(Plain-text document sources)
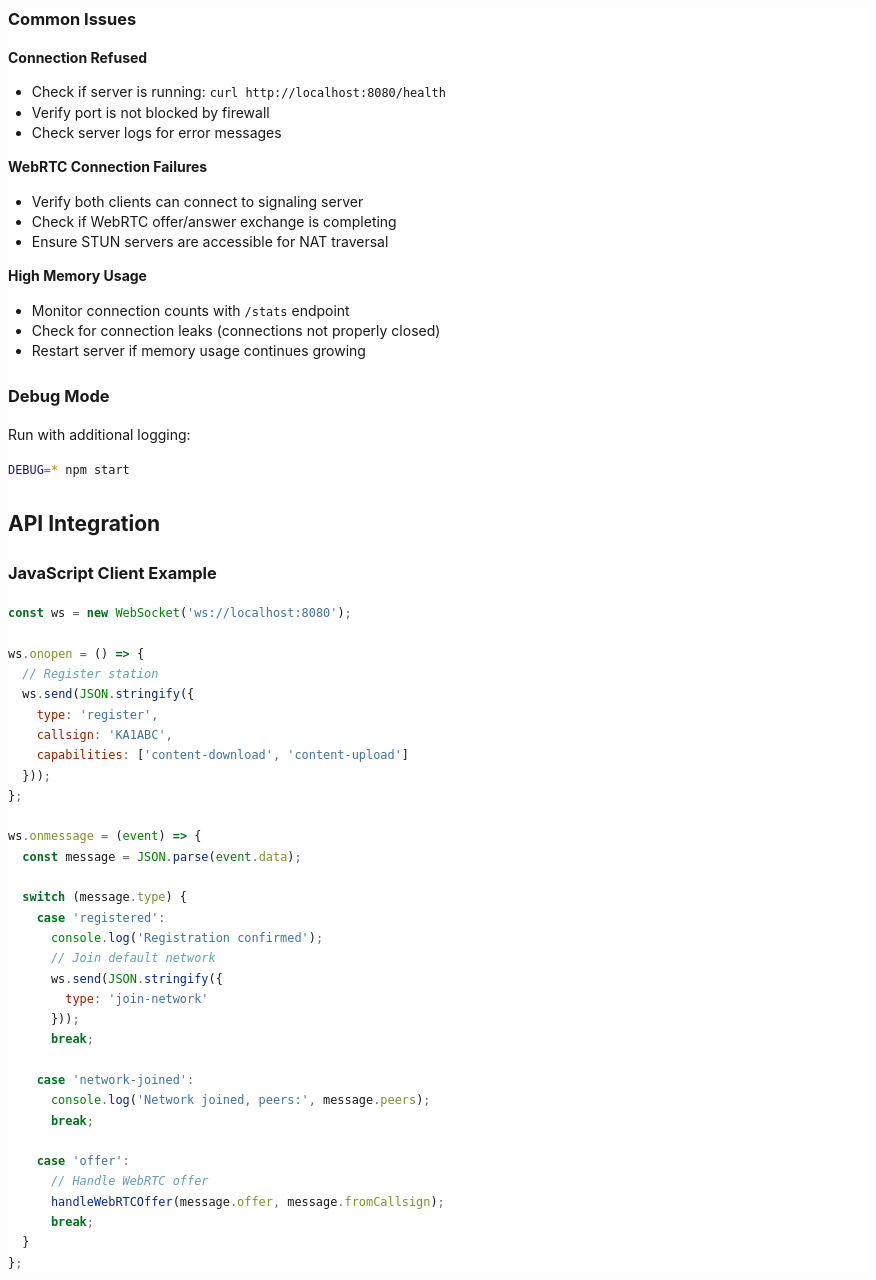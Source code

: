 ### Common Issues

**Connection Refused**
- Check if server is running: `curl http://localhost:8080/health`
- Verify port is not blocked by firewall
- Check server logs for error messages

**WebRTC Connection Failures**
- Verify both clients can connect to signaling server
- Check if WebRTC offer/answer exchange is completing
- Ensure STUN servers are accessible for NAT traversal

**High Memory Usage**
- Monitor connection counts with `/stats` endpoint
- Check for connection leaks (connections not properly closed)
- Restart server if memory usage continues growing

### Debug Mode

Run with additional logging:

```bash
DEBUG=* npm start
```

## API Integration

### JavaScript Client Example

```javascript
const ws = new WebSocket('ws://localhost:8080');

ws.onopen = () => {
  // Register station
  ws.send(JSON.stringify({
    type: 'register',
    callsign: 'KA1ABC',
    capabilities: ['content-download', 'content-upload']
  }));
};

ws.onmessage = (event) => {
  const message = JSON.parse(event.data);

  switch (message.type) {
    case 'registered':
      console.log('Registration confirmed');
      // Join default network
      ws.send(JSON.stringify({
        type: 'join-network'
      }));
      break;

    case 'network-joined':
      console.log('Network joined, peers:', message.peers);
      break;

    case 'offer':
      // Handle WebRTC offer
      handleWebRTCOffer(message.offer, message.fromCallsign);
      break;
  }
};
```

Exercise
Copy only this part of the entries above: the line with "- Check server logs for error messages", the line with "## API Integration", and the lines between, all exactly as written.

Response to this task
- Check server logs for error messages

**WebRTC Connection Failures**
- Verify both clients can connect to signaling server
- Check if WebRTC offer/answer exchange is completing
- Ensure STUN servers are accessible for NAT traversal

**High Memory Usage**
- Monitor connection counts with `/stats` endpoint
- Check for connection leaks (connections not properly closed)
- Restart server if memory usage continues growing

### Debug Mode

Run with additional logging:

```bash
DEBUG=* npm start
```

## API Integration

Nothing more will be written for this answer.